5. Get to Know the ABCs
Visitors will also want to take note of the Alphabet Houses, also located near Jackson Square, which were designed to accommodate the 75,000 residents during the Manhattan Project.
The homes were made of Cemesto, a mix of cement and asbestos, and their designs varied based on the sequence of letters in the alphabet, where letters that appear later would have more square footage and would likely house more people than, say, Type A houses.
6. See Where the Oak Ridge Boys Started
Yet more history resides in the Grove Theater, built between 1943-1944 with the initial intent of being a concert auditorium. Before it became a movie theater, the venue served as a place of musical entertainment during the Manhattan Project (for example, Wally Fowler and the Georgia Clodhoppers, whose Harmony Quartet later became the Oak Ridge Boys, played there). Upon completion, it sat 1,000 people. The first movie screened there was “Hail the Conquering Hero” for an admission of just 35 cents for an adult.

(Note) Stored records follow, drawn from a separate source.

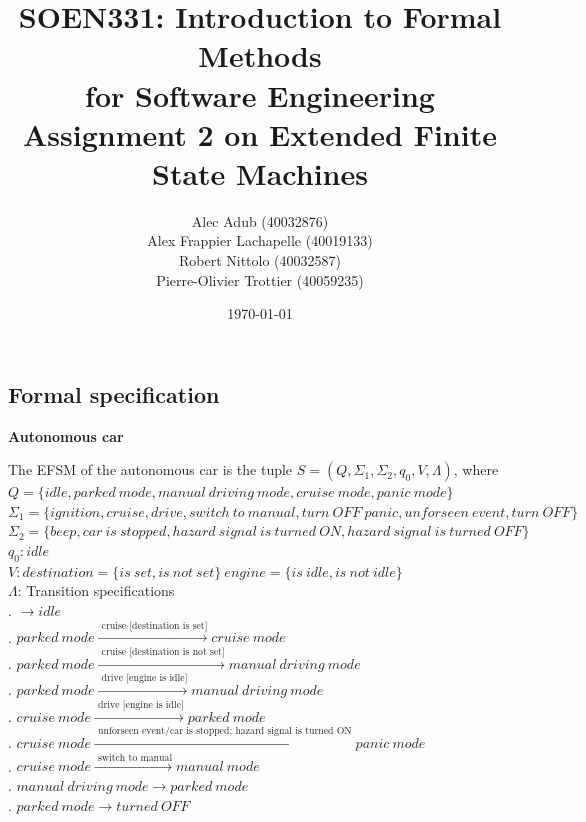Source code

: \documentclass[12pt]{article}
\title{SOEN331: Introduction to Formal Methods\\for Software Engineering\\
Assignment 2 on Extended Finite State Machines}
\author{\begin{tabular}{c}
Alec Adub (40032876) \tabularnewline
Alex Frappier Lachapelle (40019133) \tabularnewline
Robert Nittolo (40032587) \tabularnewline
Pierre-Olivier Trottier (40059235) \tabularnewline\\
\end{tabular}
}
\date{\today}
\begin{document}
\begin{spacing}{1.5}

\maketitle

\newpage

\section{Formal specification}

\noindent \textbf{Autonomous car}

\noindent The EFSM of the autonomous car is the tuple $S = (Q, \Sigma_1, \Sigma_2, q_0, V, \Lambda)$, where\\

\noindent $Q = \{idle, parked~mode, manual~ driving~mode, cruise~mode, panic~mode\}$\\
\noindent $\Sigma_1 = \{ignition, cruise, drive, switch~to~manual, turn~OFF~panic, unforseen~event, turn~OFF\}$\\
\noindent $\Sigma_2 = \{beep, car~is~stopped,  hazard~signal~is~turned~ON, hazard~signal~is~turned~OFF\}$\\
\noindent $q_0: idle$\\
\noindent $V: destination = \{is~set, is~not~ set\}~engine = \{is~idle, is~not~idle\}$\\
\noindent $\Lambda$: Transition specifications\\
. $\rightarrow idle$\\
. $parked~mode \xrightarrow {\text { cruise~[destination~is~set]}} cruise~mode$\\
. $parked~mode \xrightarrow {\text { cruise~[destination~is~not~set]}} manual~driving~mode$\\
. $parked~mode \xrightarrow {\text { drive~[engine~is~idle]}} manual~driving~mode$\\
. $cruise~mode \xrightarrow {\text { drive~[engine~is~idle]}} parked~mode$\\
. $cruise~mode \xrightarrow {\text { unforseen~event/car~is~stopped;~hazard~signal~is~turned~ON}} panic~mode$\\
. $cruise~mode \xrightarrow {\text { switch~to~manual}} manual~mode$\\
. $manual~driving~mode \rightarrow  parked~mode$\\
. $parked~mode \rightarrow   turned~OFF$\\


\end{spacing}
\end{document}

There are some 20 wayside markers placed by the Manhattan Project National Historical Park and Explore Oak Ridge that highlight historical locations within the city…find them all and learn even more about Oak Ridge’s history.
7. Walk Where Settlers Once Roamed
To go even further back in history, take a stroll down the greenway path beside Emory Valley Road. This path follows a portion of the historic Emery Road, cut and cleared in 1787 and the road first used by settlers going west. There is also a historical marker near a remaining rock pillar bridge beside the Oak Ridge History Museum parking lot commemorating the original Emery Road and the bridge placed on the route around 1900.
Additionally, there are some 20 wayside markers placed by the Manhattan Project National Historical Park and Explore Oak Ridge that highlight historical locations within the city…find them all and learn even more about Oak Ridge’s history.